Problem to solve
An exact restatement is required. Cover only the lines of the records from the first through the line with "GnomAD v4.1 constraint", and skip pictures.

Input
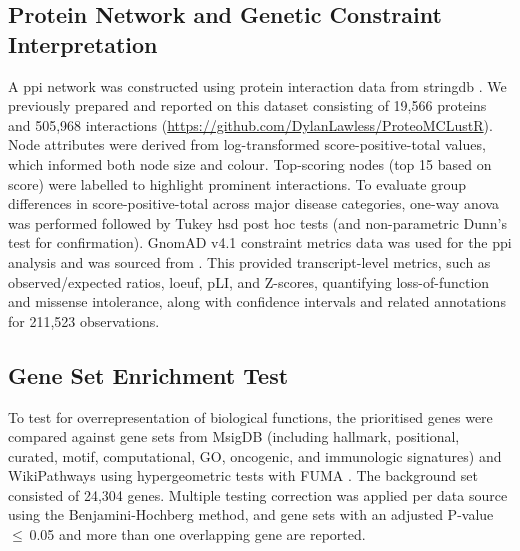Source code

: \subsection{Protein Network and Genetic Constraint Interpretation}
A \ac{ppi} network was constructed using protein interaction data from \ac{stringdb} \cite{szklarczyk2025string}. We previously prepared and reported 
on this dataset consisting of 19,566 proteins and 505,968 interactions 
(\url{https://github.com/DylanLawless/ProteoMCLustR}).
Node attributes were derived from log-transformed score-positive-total values, which informed both node size and colour. Top-scoring nodes (top 15 based on score) were labelled to highlight prominent interactions. To evaluate group differences in score-positive-total across major disease categories, one-way \ac{anova} was performed followed by Tukey \ac{hsd} post hoc tests (and non-parametric Dunn’s test for confirmation). 
GnomAD v4.1 constraint metrics data was used for the \ac{ppi} analysis and was sourced from \citet{karczewski2020mutational}.
This provided transcript-level metrics, such as observed/expected ratios, \ac{loeuf}, pLI, and Z-scores, quantifying loss-of-function and missense intolerance, along with confidence intervals and related annotations for 211,523 observations.

\subsection{Gene Set Enrichment Test}

To test for overrepresentation of biological functions, the prioritised genes were compared against gene sets from MsigDB (including hallmark, positional, curated, motif, computational, GO, oncogenic, and immunologic signatures) and WikiPathways using hypergeometric tests with FUMA \cite{watanabe_functional_2017, liberzon_molecular_2011}. The background set consisted of 24,304 genes. Multiple testing correction was applied per data source using the Benjamini-Hochberg method, and gene sets with an adjusted P-value $\le$ 0.05 and more than one overlapping gene are reported.

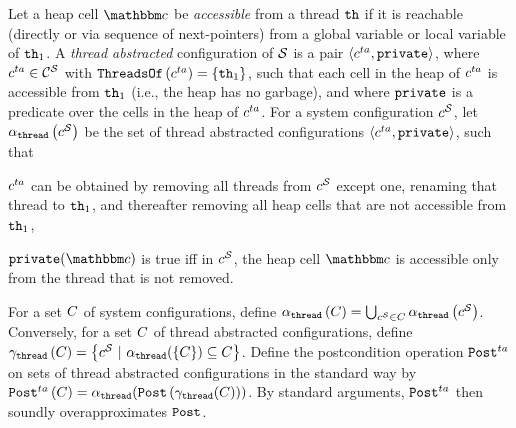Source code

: Let a heap cell $\cell$ be {\em accessible} from a thread ${\tt th}$ if
it is reachable (directly or via sequence of
next-pointers) from a global variable or local variable of ${\tt th}_1$.
A {\it thread abstracted} configuration of ${\mathcal S}$
is  a pair $\left\langle c^{ta},{\tt private}\right\rangle$, where
$c^{ta} \in {\mathcal C}^{{\mathcal S}}$ with
${\tt ThreadsOf}\left(c^{ta}\right) = \left\{{\tt th}_1\right\}$, such that
each cell in the heap of $c^{ta}$ is accessible from ${\tt th}_1$
(i.e., the heap has no garbage), and where ${\tt private}$ is a predicate over the
cells in the heap of $c^{ta}$.
For a system configuration $c^{\mathcal S}$,
let $\alpha_{\tt thread}\left(c^{\mathcal S}\right)$ be the set of 
thread abstracted configurations $\left\langle c^{ta},{\tt private}\right\rangle$, such that
\begin{inparaenum}[(i)]
\item
  $c^{ta}$ can be obtained by
  removing all threads from $c^{\mathcal S}$ except one,
  renaming that thread
  to ${\tt th}_1$, and thereafter removing all heap cells that are not
  accessible from ${\tt th}_1$,
\item
  $\private(\cell)$ is true iff in $c^{\mathcal S}$, the heap cell
  $\cell$ is accessible only from
  the thread that is not removed.
\end{inparaenum}
For  a set $C$ of system configurations, define
$\alpha_{\tt thread}\left(C\right) = \mathop\bigcup_{c^{\mathcal S} \in C}\alpha_{\tt thread}\left(c^{\mathcal S}\right)$.
Conversely, for a set $C$ of thread abstracted configurations,
define
$\gamma_{\tt thread}\left(C\right)=
\left\{c^{\mathcal S}\ | \ \alpha_{\tt thread}(\{C\})\subseteq C\right\}$.
%
Define the postcondition operation ${\tt Post}^{ta}$ on sets of
thread abstracted configurations in the standard way by
\(
{\tt Post}^{ta}\left(C\right) =
\alpha_{\tt thread}({\tt Post}\left(\gamma_{\tt thread}(C)\right))
\).
By standard arguments, ${\tt Post}^{ta}$ then soundly overapproximates
${\tt Post}$.


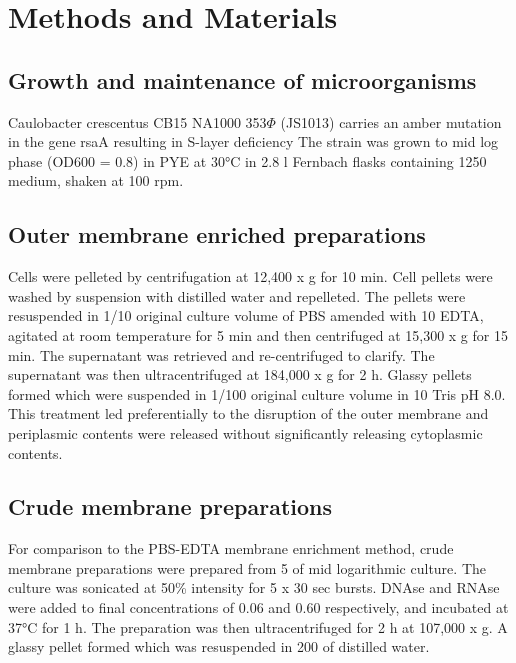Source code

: \section{Methods and Materials}
\label{sec:porin_methods}
\subsection{Growth and maintenance of microorganisms} 
\label{sub:porin_growth}
Caulobacter crescentus CB15 NA1000 353$\Phi$ (JS1013) carries an amber mutation in the gene rsaA resulting in S-layer deficiency The strain was grown to mid log phase (\ac{OD600} = 0.8) in \ac{PYE} at 30\si{\degreeCelsius} in 2.8 \si{\litre} Fernbach flasks containing 1250 \millilitre medium, shaken at 100 rpm.

\subsection{Outer membrane enriched preparations}
\label{sub:porin_omp_prep}
Cells were pelleted by centrifugation at 12,400 x g for 10 min. Cell pellets were washed by suspension with distilled water and repelleted. The pellets were resuspended in 1/10 original culture volume of \ac{PBS} amended with 10 \millimolar{} \ac{EDTA}, agitated at room temperature for 5 min and then centrifuged at 15,300 x g for 15 min. The supernatant was retrieved and re-centrifuged to clarify. The supernatant was then ultracentrifuged at 184,000 x g for 2 h. Glassy pellets formed which were suspended in 1/100 original culture volume in 10 \millimolar Tris pH 8.0. This treatment led preferentially to the disruption of the outer membrane and periplasmic contents were released without significantly releasing cytoplasmic contents.

\subsection{Crude membrane preparations}
\label{sub:porin_crude_preps}
For comparison to the \ac{PBS}-\ac{EDTA} membrane enrichment method, crude membrane preparations were prepared from 5 \millilitre of mid logarithmic culture. The culture was sonicated at 50\% intensity for 5 x 30 sec bursts. DNAse and RNAse were added to final concentrations of 0.06 \mgperml and 0.60 \mgperml respectively, and incubated at 37\si{\degreeCelsius} for 1 h. The preparation was then ultracentrifuged for 2 h at 107,000 x g. A glassy pellet formed which was resuspended in 200 \microlitre of distilled water.

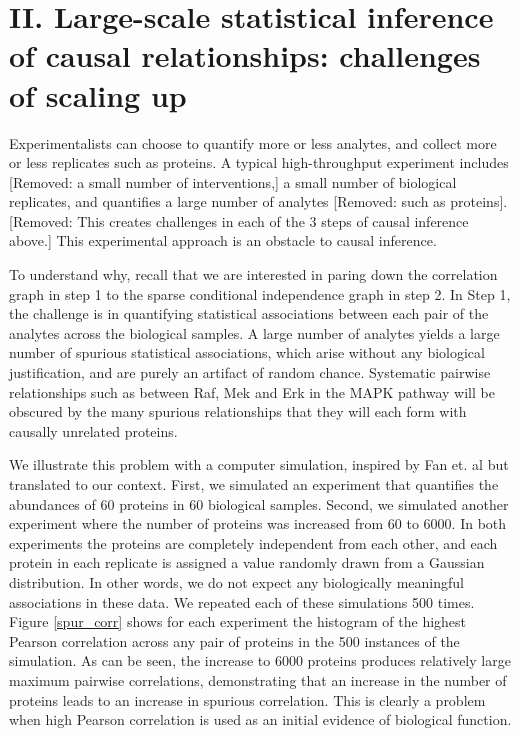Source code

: \documentclass[journal=jacsat,manuscript=article]{achemso}
\def\added#1{{\color{blue} #1}}
\def\removed#1{{\color{magenta}[Removed: #1]}}
\begin{document}
\section{II. Large-scale statistical inference of causal relationships: challenges of scaling up}

\added{Experimentalists can choose to quantify more or less analytes, and collect more or less replicates such as proteins.} A typical high-throughput experiment includes \removed{a small number of interventions,} a small number of biological replicates, and quantifies a large number of analytes \removed{such as proteins}. \removed{This creates challenges in each of the 3 steps of causal inference above.}  \added{This experimental approach is an obstacle to causal inference.}

\added{To understand why, recall that we are interested in paring down the correlation graph in step 1 to the sparse conditional independence graph in step 2.}  In Step 1, the challenge is in quantifying statistical associations between each pair of the analytes across the biological samples. A large number of analytes yields a large number of spurious statistical associations, which arise without any biological justification, and are purely an artifact of random chance. Systematic pairwise relationships such as between Raf, Mek and Erk in the MAPK pathway will be obscured by the many spurious relationships that they will each form with causally unrelated proteins.

We illustrate this problem with a computer simulation, inspired by Fan et. al\cite{fan2014challenges} but translated to our context. First, we simulated an experiment that quantifies the abundances of 60 proteins in 60 biological samples. Second, we simulated another experiment where the number of proteins was increased from 60 to 6000. In both experiments the proteins are completely independent from each other, and each protein in each replicate is assigned a value randomly drawn from a Gaussian distribution. In other words, we do not expect any biologically meaningful associations in these data. We repeated each of these simulations 500 times. Figure \ref{spur_corr} shows for each experiment the histogram of the highest Pearson correlation across any pair of proteins in the 500 instances of the simulation. As can be seen, the increase to 6000 proteins produces relatively large maximum pairwise correlations, demonstrating that an increase in the number of proteins leads to an increase in spurious correlation.  This is clearly a problem when high Pearson correlation is used as an initial evidence of biological function.
\end{document}
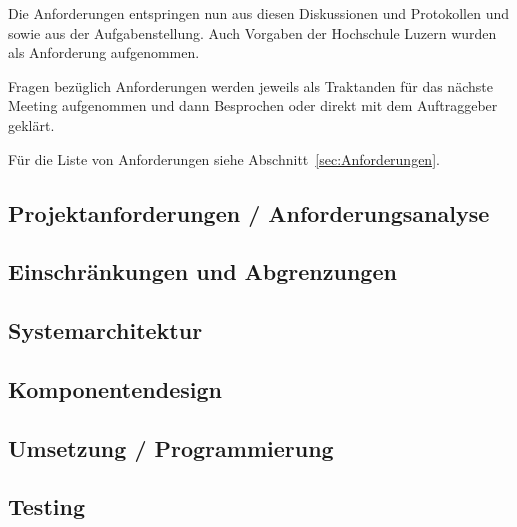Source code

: Die Anforderungen entspringen nun aus diesen Diskussionen und Protokollen und sowie aus der Aufgabenstellung.
Auch Vorgaben der Hochschule Luzern wurden als Anforderung aufgenommen.

Fragen bezüglich Anforderungen werden jeweils als Traktanden für das nächste Meeting aufgenommen und dann Besprochen oder direkt mit dem Auftraggeber geklärt.

Für die Liste von Anforderungen siehe Abschnitt~\ref{sec:Anforderungen}.

\subsection{Projektanforderungen / Anforderungsanalyse}
\label{sub:Anforderungen}

\subsection{Einschränkungen und Abgrenzungen}


\subsection{Systemarchitektur}

\subsection{Komponentendesign}

\subsection{Umsetzung / Programmierung}

\subsection{Testing}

Exercise result
Source code

: \subsection{Protein Network and Genetic Constraint Interpretation}
A \ac{ppi} network was constructed using protein interaction data from \ac{stringdb} \cite{szklarczyk2025string}. We previously prepared and reported 
on this dataset consisting of 19,566 proteins and 505,968 interactions 
(\url{https://github.com/DylanLawless/ProteoMCLustR}).
Node attributes were derived from log-transformed score-positive-total values, which informed both node size and colour. Top-scoring nodes (top 15 based on score) were labelled to highlight prominent interactions. To evaluate group differences in score-positive-total across major disease categories, one-way \ac{anova} was performed followed by Tukey \ac{hsd} post hoc tests (and non-parametric Dunn’s test for confirmation). 
GnomAD v4.1 constraint metrics data was used for the \ac{ppi} analysis and was sourced from \citet{karczewski2020mutational}.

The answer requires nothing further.